*** Data in this exercise ***
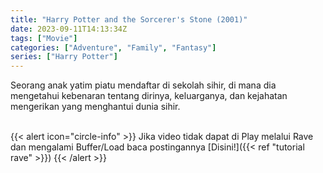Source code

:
 ```yaml
---
title: "Harry Potter and the Sorcerer's Stone (2001)"
date: 2023-09-11T14:13:34Z
tags: ["Movie"]
categories: ["Adventure", "Family", "Fantasy"]
series: ["Harry Potter"]
---
```


Seorang anak yatim piatu mendaftar di sekolah sihir, di mana dia mengetahui kebenaran tentang dirinya, keluarganya, dan kejahatan mengerikan yang menghantui dunia sihir.

  <mux-player stream-type="on-demand"
  playback-id="TpyRvcdMNKJ02LgiUDa5GaKsyF3YwmHJpNE3Qlb8ASjY" metadata-video-title="mux-video" prefer-playback="mse" controls>
  </mux-player>
  
  
  <script src="https://cdn.jsdelivr.net/npm/@mux/mux-player"></script>
<!-- <video id="video-2" 
class="art-preview lazy video-js vjs-default-skin vjs-big-play-centered" 
controls preload="auto" 
width="640" 
height="240"
poster="https://www.themoviedb.org/t/p/original/cvNvWh3vpZHCCmuZ1g75H8iXuxi.jpg" 
data-setup='{ "example_option": true, "width": "auto", "height": "auto", "techOrder": ["html5","flash"] }' 
onseeked="true"> <source src="https://stream.mux.com/TpyRvcdMNKJ02LgiUDa5GaKsyF3YwmHJpNE3Qlb8ASjY.m3u8" type='video/mp4'> --> <!-- <source src="https://kp3d-my.sharepoint.com/personal/ryoo_kp3d_onmicrosoft_com/_layouts/15/download.aspx?share=EaAbsXW1q5xJu6h2qYE39CoBHd_VAiQHD7RhVT6pygRDXg" type='video/mp4'> -->
</video>
<br>
{{< alert icon="circle-info" >}}
Jika video tidak dapat di Play melalui Rave dan mengalami Buffer/Load baca postingannya [Disini!]({{< ref "tutorial rave" >}})
{{< /alert >}}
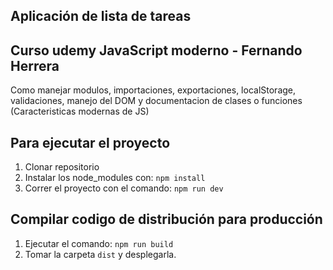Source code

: ## Aplicación de lista de tareas 
## Curso udemy JavaScript moderno - Fernando Herrera
Como manejar modulos, importaciones, exportaciones, localStorage, validaciones, manejo del DOM y documentacion de clases o funciones (Caracteristicas modernas de JS)

## Para ejecutar el proyecto
1. Clonar repositorio
2. Instalar los node_modules con: ```npm install```
3. Correr el proyecto con el comando: ```npm run dev```

## Compilar codigo de distribución para producción
1. Ejecutar el comando: ```npm run build```
2. Tomar la carpeta ```dist``` y desplegarla.
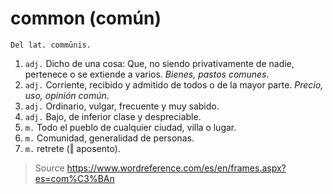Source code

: # common (común)

```
Del lat. commūnis.
```

1. `adj.` Dicho de una cosa: Que, no siendo privativamente de nadie, pertenece o se extiende a varios. *Bienes, pastos comunes*.
2. `adj.` Corriente, recibido y admitido de todos o de la mayor parte. *Precio, uso, opinión común*.
3. `adj.` Ordinario, vulgar, frecuente y muy sabido.
4. `adj.` Bajo, de inferior clase y despreciable.
5. `m.` Todo el pueblo de cualquier ciudad, villa o lugar.
6. `m.` Comunidad, generalidad de personas.
7. `m.` retrete (‖ aposento).

> Source https://www.wordreference.com/es/en/frames.aspx?es=com%C3%BAn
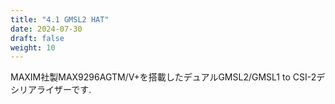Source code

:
 ```yaml
---
title: "4.1 GMSL2 HAT"
date: 2024-07-30
draft: false
weight: 10
---
```


MAXIM社製MAX9296AGTM/V+を搭載したデュアルGMSL2/GMSL1 to CSI-2デシリアライザーです.
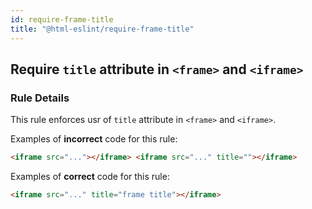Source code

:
 ```yaml
---
id: require-frame-title
title: "@html-eslint/require-frame-title"
---
```


## Require `title` attribute in `<frame>` and `<iframe>`

### Rule Details

This rule enforces usr of `title` attribute in `<frame>` and `<iframe>`.

Examples of **incorrect** code for this rule:

```html
<iframe src="..."></iframe> <iframe src="..." title=""></iframe>
```

Examples of **correct** code for this rule:

```html
<iframe src="..." title="frame title"></iframe>
```
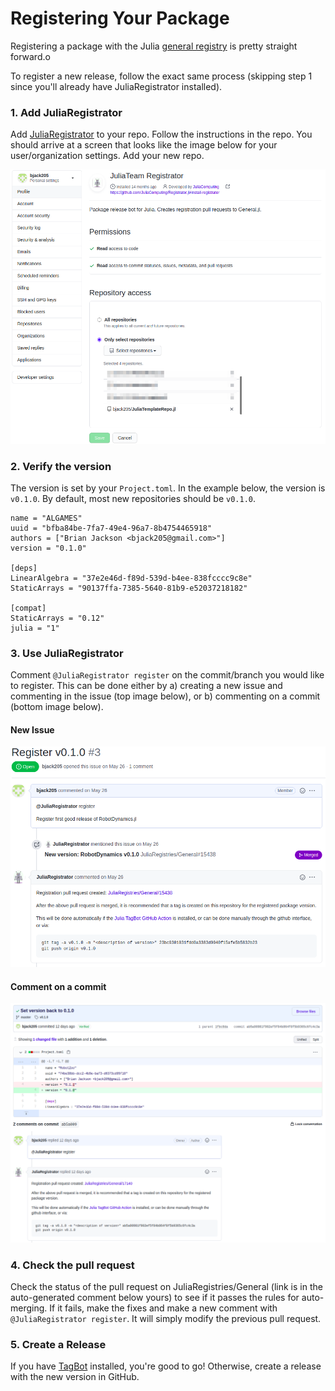 # Registering Your Package
Registering a package with the Julia
[general  registry](https://github.com/JuliaRegistries/General) is pretty straight forward.o

To register a new release, follow the exact same process (skipping step 1 since you'll
already have JuliaRegistrator installed).

### 1. Add JuliaRegistrator
Add [JuliaRegistrator](https://github.com/JuliaRegistries/Registrator.jl#install-registrator) to your repo. Follow the instructions
in the repo. You should arrive at a screen that looks like the image
below for your user/organization settings. Add your new repo.

![add_registrator](images/add_registrator.png)

### 2. Verify the version
The version is set by your `Project.toml`. In the example below, the version is `v0.1.0`. By default, most new repositories should be `v0.1.0`.

```
name = "ALGAMES"
uuid = "bfba84be-7fa7-49e4-96a7-8b4754465918"
authors = ["Brian Jackson <bjack205@gmail.com>"]
version = "0.1.0"

[deps]
LinearAlgebra = "37e2e46d-f89d-539d-b4ee-838fcccc9c8e"
StaticArrays = "90137ffa-7385-5640-81b9-e52037218182"

[compat]
StaticArrays = "0.12"
julia = "1"
```

### 3. Use JuliaRegistrator
Comment `@JuliaRegistrator register` on the commit/branch you would like to register.
This can be done either by a) creating a new issue and commenting in the issue
(top image below), or b) commenting on a commit (bottom image below).

#### New Issue
![issue](images/issue.png)

#### Comment on a commit
![commit_comment](images/commit_comment.png)

### 4. Check the pull request
Check the status of the pull request on JuliaRegistries/General (link is in the auto-generated
comment below yours) to see if it passes the rules for auto-merging. If it fails, make
the fixes and make a new comment with `@JuliaRegistrator register`. It
will simply modify the previous pull request.

### 5. Create a Release
If you have [TagBot](@ref) installed, you're good to go! Otherwise, create a release with
the new version in GitHub.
*** End of Data in this exercise ***
- **What is required**
Return the stretch of data that begins with the line showing "clase y despreciable." and goes on through the line showing "pretty straight forward.o", exactly, with pictures removed.

- **Completed task**
4. `adj.` Bajo, de inferior clase y despreciable.
5. `m.` Todo el pueblo de cualquier ciudad, villa o lugar.
6. `m.` Comunidad, generalidad de personas.
7. `m.` retrete (‖ aposento).

> Source https://www.wordreference.com/es/en/frames.aspx?es=com%C3%BAn
Source code

:
 ```yaml
---
title: "4.1 GMSL2 HAT"
date: 2024-07-30
draft: false
weight: 10
---
```


MAXIM社製MAX9296AGTM/V+を搭載したデュアルGMSL2/GMSL1 to CSI-2デシリアライザーです.
Source code

:
 ```yaml
---
id: require-frame-title
title: "@html-eslint/require-frame-title"
---
```


## Require `title` attribute in `<frame>` and `<iframe>`

### Rule Details

This rule enforces usr of `title` attribute in `<frame>` and `<iframe>`.

Examples of **incorrect** code for this rule:

```html
<iframe src="..."></iframe> <iframe src="..." title=""></iframe>
```

Examples of **correct** code for this rule:

```html
<iframe src="..." title="frame title"></iframe>
```
 # Registering Your Package
Registering a package with the Julia
[general  registry](https://github.com/JuliaRegistries/General) is pretty straight forward.o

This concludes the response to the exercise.